Problem: das ist Quatsch, Quatsch, Quatsch. Denn das vermeintliche Marketingbudget für GTA 6 bezieht sich nicht auf GTA 6.

Die im Finanzbericht angegebene Summe wurde von einem Analysten als ein Indiz für eine Veröffentlichung im entsprechenden Fiskaljahr gesehen. Nur hat Take-Two das inzwischen dementiert. Das Budget beziehe sich auf Spiele von Third-Party-Studios, wie ein Sprecher gegenüber Gamesindustry.biz klar gestellt hat:

„A Take-Two representative told GamesIndustry.biz that the table in the 10-K reflects marketing commitments made to third-party companies. As Rockstar is an internal Take-Two studio, that undermines the notion that the reported marketing commitments would be related to the next Grand Theft Auto.“

Wie fragwürdig das Statement des Analysten scheinbar ist, erkennt man im Finanzbericht selbst. Weil, naja: das steht da irgendwie so, wie der Take-Two-Sprecher sagte. Zumindest deutet das ein GameStar-User in der Kommentarspalte der News an.

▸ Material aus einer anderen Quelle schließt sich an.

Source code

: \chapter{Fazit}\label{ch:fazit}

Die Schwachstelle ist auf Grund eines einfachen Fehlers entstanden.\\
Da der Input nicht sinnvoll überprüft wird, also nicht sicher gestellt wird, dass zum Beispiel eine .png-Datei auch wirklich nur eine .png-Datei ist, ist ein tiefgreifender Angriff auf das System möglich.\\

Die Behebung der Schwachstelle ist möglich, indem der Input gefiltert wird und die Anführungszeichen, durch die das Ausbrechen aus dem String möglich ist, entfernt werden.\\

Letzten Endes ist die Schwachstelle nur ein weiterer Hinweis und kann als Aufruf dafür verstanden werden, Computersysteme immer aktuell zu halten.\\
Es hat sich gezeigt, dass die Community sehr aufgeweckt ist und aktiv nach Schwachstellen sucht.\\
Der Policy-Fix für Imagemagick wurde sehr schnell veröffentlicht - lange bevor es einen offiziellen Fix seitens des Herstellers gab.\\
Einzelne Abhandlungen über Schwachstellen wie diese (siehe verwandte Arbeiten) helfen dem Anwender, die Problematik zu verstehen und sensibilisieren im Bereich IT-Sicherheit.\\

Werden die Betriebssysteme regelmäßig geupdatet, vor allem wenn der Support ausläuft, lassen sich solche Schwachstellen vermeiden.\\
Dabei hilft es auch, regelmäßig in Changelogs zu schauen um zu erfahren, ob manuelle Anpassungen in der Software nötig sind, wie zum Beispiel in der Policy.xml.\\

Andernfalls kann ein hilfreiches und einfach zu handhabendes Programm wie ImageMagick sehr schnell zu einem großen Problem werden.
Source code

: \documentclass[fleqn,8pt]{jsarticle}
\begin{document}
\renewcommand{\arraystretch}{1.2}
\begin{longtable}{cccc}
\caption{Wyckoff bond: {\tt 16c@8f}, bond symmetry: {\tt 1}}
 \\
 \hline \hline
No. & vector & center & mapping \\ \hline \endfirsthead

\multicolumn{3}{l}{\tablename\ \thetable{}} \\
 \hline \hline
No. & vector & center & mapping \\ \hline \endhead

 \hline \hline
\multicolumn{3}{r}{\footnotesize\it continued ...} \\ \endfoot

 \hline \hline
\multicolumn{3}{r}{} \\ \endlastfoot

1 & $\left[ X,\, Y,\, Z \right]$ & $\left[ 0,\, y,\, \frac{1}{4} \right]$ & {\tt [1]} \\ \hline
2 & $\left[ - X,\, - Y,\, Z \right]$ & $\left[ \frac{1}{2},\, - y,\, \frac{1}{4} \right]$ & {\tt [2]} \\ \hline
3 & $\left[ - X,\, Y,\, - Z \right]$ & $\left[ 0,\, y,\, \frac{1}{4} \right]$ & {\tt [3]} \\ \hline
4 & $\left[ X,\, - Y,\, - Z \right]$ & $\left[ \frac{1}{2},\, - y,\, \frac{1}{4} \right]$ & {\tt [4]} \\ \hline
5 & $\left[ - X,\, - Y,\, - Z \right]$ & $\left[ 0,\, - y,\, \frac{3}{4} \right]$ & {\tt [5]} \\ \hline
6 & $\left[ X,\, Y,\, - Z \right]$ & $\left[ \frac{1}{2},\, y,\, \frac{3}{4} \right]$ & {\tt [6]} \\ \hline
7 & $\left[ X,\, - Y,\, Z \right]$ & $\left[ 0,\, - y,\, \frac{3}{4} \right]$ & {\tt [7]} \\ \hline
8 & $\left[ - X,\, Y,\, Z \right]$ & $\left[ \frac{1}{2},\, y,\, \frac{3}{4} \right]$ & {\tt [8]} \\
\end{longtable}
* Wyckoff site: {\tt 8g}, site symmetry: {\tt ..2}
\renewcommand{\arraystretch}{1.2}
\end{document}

Um das aufzudröseln, genügt ein Blick in den – zugegeben – unübersichtlichen Bericht.

finanzberichttake

Die viel zitierte Summe von 89 Millionen US-Dollar Marketingbudget ist in der Spalte „Marketing“ unter dem Punkt 15 zu finden. Okay, cool, ist doch alles klar – nicht wirklich. Der Analyst hat offenbar einen klaren Hinweis direkt unter der Tabelle übersehen, in dem das Marketingbudget eingeordnet wird:

„We have certain minimum marketing support commitments where we commit to spend specified amounts related to marketing our products. Marketing commitments expire at various times through September 2025 and primarily reflect our agreements with major sports leagues and players‘ associations.“

Das Budget bilde also hauptsächlich Verträge mit „major sports leagues and players‘ associations“ ab. GTA 6 ist damit nicht gemeint, sondern eventuell, ganz vielleicht und auch nur möglicherweise: ein Sportspiel. Zumindest schlussfolgert der GameStar-User das:

„Die GTA Marketingkosten würde man in diesem Bericht nicht sehen. Man könnte stattdessen über ein neues Sportspiel, spekulieren. Ob damit Lizenzgebühren oder nur „Mindest-Marketingausgaben“ gemeint sein, weiß ich auch nicht.“

Ist es tatsächlich möglich, dass ein Finanzanalyst einen so elementaren Hinweis übersehen oder falsch interpretiert hat? Vielleicht. Es ist kompliziert.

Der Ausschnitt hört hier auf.